TASK DETAILS: Show the lines below that contain the string "CBMC".

====== RECORD SET ======

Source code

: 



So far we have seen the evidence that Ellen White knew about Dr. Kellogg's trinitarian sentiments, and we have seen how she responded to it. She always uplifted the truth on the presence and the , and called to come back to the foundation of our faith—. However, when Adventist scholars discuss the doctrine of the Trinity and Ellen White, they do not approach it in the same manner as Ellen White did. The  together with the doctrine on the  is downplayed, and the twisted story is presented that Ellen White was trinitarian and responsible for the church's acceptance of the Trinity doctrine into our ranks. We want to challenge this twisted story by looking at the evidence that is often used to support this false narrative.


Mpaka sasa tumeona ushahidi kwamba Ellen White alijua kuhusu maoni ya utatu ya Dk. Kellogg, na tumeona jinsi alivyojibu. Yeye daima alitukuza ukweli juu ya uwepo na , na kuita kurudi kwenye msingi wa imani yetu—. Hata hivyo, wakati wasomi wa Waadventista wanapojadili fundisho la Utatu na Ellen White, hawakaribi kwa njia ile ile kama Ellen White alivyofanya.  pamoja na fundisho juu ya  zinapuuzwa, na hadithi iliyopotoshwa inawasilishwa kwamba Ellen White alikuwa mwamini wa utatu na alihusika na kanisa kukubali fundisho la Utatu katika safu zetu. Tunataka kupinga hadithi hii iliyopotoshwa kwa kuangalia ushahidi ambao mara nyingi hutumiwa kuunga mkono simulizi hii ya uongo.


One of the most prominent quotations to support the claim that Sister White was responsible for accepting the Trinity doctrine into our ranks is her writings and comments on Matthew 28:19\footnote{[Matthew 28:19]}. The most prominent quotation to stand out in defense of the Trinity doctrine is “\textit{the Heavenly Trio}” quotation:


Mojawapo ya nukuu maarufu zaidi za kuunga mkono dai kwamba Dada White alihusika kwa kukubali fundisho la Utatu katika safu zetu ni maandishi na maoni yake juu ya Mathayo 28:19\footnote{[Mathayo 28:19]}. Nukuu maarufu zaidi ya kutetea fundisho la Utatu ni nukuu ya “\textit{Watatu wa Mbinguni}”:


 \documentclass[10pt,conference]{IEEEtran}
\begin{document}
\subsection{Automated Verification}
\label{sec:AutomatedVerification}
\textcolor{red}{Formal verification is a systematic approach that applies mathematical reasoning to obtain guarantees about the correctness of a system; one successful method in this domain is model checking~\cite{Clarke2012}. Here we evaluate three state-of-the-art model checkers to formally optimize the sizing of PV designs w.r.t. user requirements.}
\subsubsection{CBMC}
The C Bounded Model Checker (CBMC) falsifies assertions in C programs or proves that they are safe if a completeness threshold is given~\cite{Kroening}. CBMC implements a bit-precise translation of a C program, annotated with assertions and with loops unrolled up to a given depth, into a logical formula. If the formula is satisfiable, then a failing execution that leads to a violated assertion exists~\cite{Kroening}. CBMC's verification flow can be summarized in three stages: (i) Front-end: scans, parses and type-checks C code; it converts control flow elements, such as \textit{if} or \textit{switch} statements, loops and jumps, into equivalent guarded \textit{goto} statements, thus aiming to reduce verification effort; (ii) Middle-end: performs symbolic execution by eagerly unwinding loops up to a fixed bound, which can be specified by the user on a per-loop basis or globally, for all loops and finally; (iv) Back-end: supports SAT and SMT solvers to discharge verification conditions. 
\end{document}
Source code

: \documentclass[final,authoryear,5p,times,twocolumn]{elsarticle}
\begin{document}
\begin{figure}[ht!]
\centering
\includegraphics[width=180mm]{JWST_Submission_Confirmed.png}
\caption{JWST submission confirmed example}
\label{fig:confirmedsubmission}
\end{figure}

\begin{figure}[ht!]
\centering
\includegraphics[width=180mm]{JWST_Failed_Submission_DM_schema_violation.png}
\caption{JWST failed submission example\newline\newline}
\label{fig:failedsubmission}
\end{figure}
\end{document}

======

SOLVED PROBLEM:
\subsubsection{CBMC}
The C Bounded Model Checker (CBMC) falsifies assertions in C programs or proves that they are safe if a completeness threshold is given~\cite{Kroening}. CBMC implements a bit-precise translation of a C program, annotated with assertions and with loops unrolled up to a given depth, into a logical formula. If the formula is satisfiable, then a failing execution that leads to a violated assertion exists~\cite{Kroening}. CBMC's verification flow can be summarized in three stages: (i) Front-end: scans, parses and type-checks C code; it converts control flow elements, such as \textit{if} or \textit{switch} statements, loops and jumps, into equivalent guarded \textit{goto} statements, thus aiming to reduce verification effort; (ii) Middle-end: performs symbolic execution by eagerly unwinding loops up to a fixed bound, which can be specified by the user on a per-loop basis or globally, for all loops and finally; (iv) Back-end: supports SAT and SMT solvers to discharge verification conditions. 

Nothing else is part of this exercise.